Task description:
When a line in the listing below contains the word "default", return a copy of that line.

Information shown:
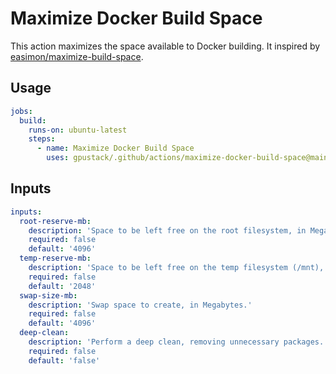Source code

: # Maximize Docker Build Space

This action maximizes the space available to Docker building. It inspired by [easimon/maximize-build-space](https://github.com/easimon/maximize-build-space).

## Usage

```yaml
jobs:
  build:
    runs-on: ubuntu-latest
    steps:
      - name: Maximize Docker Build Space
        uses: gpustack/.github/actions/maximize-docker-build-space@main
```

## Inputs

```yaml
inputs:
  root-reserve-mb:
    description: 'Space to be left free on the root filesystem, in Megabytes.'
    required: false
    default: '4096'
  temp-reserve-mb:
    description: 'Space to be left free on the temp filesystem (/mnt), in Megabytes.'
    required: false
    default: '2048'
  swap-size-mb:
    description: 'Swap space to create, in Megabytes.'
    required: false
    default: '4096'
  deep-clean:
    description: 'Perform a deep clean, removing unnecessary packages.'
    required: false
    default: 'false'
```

...

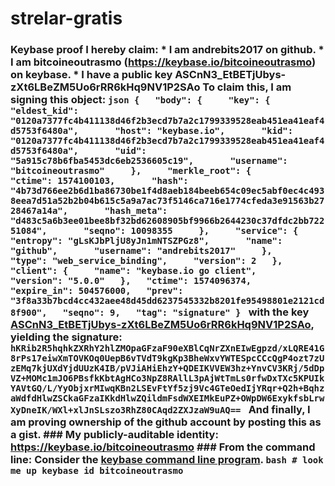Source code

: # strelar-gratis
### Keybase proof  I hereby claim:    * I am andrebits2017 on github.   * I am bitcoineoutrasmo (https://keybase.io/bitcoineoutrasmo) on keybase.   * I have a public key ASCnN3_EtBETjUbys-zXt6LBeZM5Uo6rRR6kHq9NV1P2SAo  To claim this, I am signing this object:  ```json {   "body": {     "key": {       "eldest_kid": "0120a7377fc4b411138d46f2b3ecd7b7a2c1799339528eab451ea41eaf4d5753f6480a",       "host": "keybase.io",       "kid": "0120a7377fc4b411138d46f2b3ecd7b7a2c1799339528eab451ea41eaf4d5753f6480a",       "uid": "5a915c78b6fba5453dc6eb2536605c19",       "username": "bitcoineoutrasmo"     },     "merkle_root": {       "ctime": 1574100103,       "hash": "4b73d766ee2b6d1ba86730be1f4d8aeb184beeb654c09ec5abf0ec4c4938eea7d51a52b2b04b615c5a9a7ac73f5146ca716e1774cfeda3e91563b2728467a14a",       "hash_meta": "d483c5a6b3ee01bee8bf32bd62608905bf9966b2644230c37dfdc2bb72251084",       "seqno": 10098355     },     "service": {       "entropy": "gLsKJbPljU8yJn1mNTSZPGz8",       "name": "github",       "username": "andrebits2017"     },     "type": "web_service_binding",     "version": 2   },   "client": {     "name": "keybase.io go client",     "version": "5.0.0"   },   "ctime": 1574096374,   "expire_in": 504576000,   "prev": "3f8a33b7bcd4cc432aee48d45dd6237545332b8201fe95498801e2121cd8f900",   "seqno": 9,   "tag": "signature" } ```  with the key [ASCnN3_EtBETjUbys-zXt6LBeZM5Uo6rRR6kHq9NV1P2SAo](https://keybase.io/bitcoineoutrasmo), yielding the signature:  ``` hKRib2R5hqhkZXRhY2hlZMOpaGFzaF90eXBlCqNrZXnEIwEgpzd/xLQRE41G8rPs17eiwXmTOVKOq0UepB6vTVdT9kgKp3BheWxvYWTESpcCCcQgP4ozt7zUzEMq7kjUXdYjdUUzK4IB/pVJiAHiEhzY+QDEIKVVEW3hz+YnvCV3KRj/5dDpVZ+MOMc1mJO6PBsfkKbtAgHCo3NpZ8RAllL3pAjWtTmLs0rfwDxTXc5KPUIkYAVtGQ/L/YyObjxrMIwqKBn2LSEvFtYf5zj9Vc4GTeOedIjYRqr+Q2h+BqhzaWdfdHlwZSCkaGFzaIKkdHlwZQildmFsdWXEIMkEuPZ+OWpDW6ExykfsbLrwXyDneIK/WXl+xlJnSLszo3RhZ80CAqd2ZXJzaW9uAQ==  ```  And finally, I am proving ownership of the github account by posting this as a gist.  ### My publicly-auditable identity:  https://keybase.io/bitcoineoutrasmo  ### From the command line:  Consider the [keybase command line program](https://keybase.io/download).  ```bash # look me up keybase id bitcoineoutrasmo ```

--

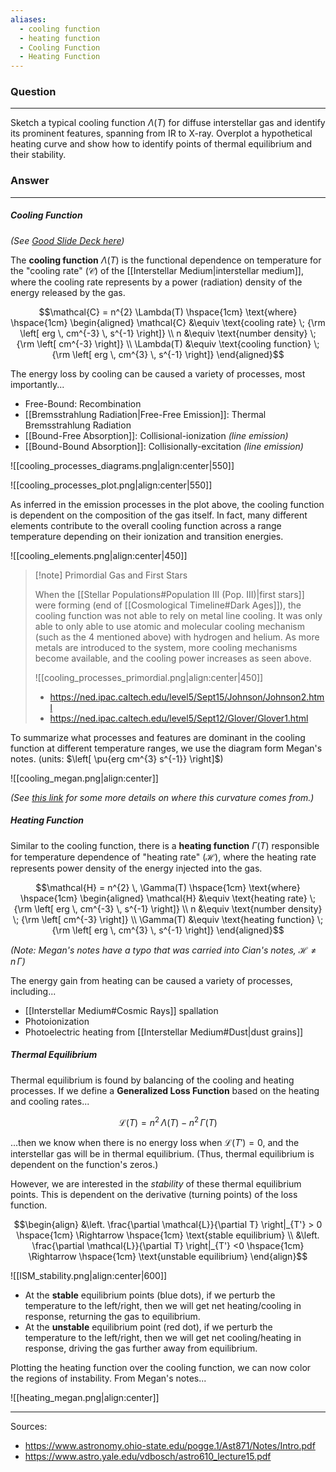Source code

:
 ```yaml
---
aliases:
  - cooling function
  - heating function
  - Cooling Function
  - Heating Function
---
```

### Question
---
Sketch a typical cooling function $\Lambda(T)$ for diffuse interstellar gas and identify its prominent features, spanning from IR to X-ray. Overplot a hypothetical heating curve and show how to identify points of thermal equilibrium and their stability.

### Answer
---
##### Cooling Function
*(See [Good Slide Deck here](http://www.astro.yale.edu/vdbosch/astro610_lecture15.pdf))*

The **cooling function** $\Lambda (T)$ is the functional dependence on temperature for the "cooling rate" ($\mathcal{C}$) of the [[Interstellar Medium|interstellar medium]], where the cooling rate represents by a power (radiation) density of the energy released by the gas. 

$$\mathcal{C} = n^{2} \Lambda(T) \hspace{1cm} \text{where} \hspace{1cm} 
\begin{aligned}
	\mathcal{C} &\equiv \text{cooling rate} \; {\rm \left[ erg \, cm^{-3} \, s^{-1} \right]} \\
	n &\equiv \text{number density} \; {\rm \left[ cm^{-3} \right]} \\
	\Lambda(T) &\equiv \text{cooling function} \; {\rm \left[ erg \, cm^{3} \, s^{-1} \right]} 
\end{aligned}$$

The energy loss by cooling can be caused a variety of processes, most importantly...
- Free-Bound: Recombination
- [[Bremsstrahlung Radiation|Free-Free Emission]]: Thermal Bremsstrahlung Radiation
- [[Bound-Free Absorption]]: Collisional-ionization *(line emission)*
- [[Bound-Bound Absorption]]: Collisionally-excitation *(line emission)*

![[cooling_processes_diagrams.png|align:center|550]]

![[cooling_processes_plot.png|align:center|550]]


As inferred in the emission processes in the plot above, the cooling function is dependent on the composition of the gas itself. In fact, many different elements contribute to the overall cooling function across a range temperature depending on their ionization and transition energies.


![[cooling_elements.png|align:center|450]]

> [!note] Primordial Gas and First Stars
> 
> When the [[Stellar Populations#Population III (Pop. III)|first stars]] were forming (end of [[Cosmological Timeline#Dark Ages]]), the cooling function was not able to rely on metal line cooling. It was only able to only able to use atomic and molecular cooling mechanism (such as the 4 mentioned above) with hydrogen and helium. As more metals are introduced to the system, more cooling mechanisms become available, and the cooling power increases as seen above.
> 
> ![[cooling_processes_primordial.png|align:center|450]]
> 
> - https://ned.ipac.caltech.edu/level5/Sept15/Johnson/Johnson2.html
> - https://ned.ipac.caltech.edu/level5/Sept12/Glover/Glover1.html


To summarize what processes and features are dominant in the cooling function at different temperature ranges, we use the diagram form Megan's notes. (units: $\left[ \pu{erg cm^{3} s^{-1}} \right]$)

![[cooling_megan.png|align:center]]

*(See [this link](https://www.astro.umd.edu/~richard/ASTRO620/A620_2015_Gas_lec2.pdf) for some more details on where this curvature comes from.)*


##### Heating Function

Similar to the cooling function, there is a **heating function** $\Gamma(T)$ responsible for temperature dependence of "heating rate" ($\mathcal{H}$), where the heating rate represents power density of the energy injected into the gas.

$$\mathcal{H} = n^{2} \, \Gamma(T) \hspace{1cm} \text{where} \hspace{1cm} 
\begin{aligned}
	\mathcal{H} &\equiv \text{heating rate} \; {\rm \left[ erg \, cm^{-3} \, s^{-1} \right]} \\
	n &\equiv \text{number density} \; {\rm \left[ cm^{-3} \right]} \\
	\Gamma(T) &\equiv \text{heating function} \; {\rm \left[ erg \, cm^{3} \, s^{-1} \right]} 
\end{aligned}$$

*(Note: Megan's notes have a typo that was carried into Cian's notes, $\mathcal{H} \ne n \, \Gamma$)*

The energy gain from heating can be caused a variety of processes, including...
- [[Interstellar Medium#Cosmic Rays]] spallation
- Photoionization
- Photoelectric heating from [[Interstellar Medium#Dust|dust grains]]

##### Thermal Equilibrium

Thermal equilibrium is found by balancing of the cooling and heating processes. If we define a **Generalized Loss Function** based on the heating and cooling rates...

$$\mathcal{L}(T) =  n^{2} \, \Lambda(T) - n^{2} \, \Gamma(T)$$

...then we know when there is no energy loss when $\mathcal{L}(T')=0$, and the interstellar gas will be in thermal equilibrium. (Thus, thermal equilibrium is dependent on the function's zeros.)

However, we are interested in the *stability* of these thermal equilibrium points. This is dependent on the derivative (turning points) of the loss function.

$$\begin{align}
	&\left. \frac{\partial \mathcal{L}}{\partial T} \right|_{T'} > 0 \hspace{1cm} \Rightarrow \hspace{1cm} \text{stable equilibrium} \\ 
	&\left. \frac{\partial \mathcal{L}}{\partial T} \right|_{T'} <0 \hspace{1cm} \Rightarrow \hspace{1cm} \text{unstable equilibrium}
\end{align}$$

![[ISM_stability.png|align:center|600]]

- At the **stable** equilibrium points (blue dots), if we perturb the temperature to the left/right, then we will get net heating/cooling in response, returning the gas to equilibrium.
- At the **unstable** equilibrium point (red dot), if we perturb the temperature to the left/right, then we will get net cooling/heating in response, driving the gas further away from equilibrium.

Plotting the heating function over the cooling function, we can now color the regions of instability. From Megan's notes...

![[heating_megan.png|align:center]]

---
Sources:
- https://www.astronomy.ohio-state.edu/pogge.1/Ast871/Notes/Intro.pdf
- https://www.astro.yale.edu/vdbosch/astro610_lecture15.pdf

Reply:
    default: '4096'
    default: '2048'
    default: '4096'
    default: 'false'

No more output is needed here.